#### What needs to be done:
Keep every word of the entries and print them exactly; the pictures stay out.

Stored data entries
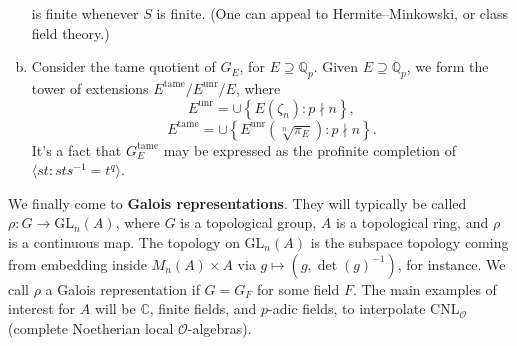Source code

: \documentclass[reqno]{amsart} 
\begin{document}
\begin{example}
\begin{enumerate}[(a)]
    is finite whenever $S$ is finite.  (One can appeal to Hermite--Minkowski, or class field theory.)
  \item\label{enumerate:cq6r3g5bmp} Consider the tame quotient of $G_E$, for $E \supseteq \mathbb{Q}_p$.  Given $E \supseteq \mathbb{Q}_p$, we form the tower of extensions $E^{\mathrm{tame}} / E^{\mathrm{unr}} / E$, where
    \begin{equation*}
      E^{\mathrm{unr}} = \cup \left\{ E(\zeta_n) : p \nmid n \right\},
    \end{equation*}
    \begin{equation*}
      E^{\mathrm{tame}} = \cup \left\{ E^{\mathrm{unr}}(\sqrt[n]{\pi_E}) : p \nmid n \right\}.
    \end{equation*}
    It's a fact that $G_E^{\mathrm{tame}}$ may be expressed as the profinite completion of $\langle s t : s t s^{-1} = t^q \rangle$.
  \end{enumerate}
\end{example}
We finally come to \textbf{Galois representations}.  They will typically be called $\rho : G \rightarrow \mathrm{GL}_n(A)$, where $G$ is a topological group, $A$ is a topological ring, and $\rho$ is a continuous map.  The topology on $\mathrm{GL}_n(A)$ is the subspace topology coming from embedding inside $M_n(A) \times A$ via $g \mapsto(g, \det(g)^{-1})$, for instance.  We call $\rho$ a Galois representation if $G = G_F$ for some field $F$.  The main examples of interest for $A$ will be $\mathbb{C}$, finite fields, and $p$-adic fields, to interpolate $\mathrm{C N L}_{\mathcal{O}}$ (complete Noetherian local $\mathcal{O}$-algebras).
\end{document}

#### Exercise result:
Source code

: \documentclass[reqno]{amsart} 
\begin{document}
\begin{example}
\begin{enumerate}[(a)]
    is finite whenever $S$ is finite.  (One can appeal to Hermite--Minkowski, or class field theory.)
  \item\label{enumerate:cq6r3g5bmp} Consider the tame quotient of $G_E$, for $E \supseteq \mathbb{Q}_p$.  Given $E \supseteq \mathbb{Q}_p$, we form the tower of extensions $E^{\mathrm{tame}} / E^{\mathrm{unr}} / E$, where
    \begin{equation*}
      E^{\mathrm{unr}} = \cup \left\{ E(\zeta_n) : p \nmid n \right\},
    \end{equation*}
    \begin{equation*}
      E^{\mathrm{tame}} = \cup \left\{ E^{\mathrm{unr}}(\sqrt[n]{\pi_E}) : p \nmid n \right\}.
    \end{equation*}
    It's a fact that $G_E^{\mathrm{tame}}$ may be expressed as the profinite completion of $\langle s t : s t s^{-1} = t^q \rangle$.
  \end{enumerate}
\end{example}
We finally come to \textbf{Galois representations}.  They will typically be called $\rho : G \rightarrow \mathrm{GL}_n(A)$, where $G$ is a topological group, $A$ is a topological ring, and $\rho$ is a continuous map.  The topology on $\mathrm{GL}_n(A)$ is the subspace topology coming from embedding inside $M_n(A) \times A$ via $g \mapsto(g, \det(g)^{-1})$, for instance.  We call $\rho$ a Galois representation if $G = G_F$ for some field $F$.  The main examples of interest for $A$ will be $\mathbb{C}$, finite fields, and $p$-adic fields, to interpolate $\mathrm{C N L}_{\mathcal{O}}$ (complete Noetherian local $\mathcal{O}$-algebras).
\end{document}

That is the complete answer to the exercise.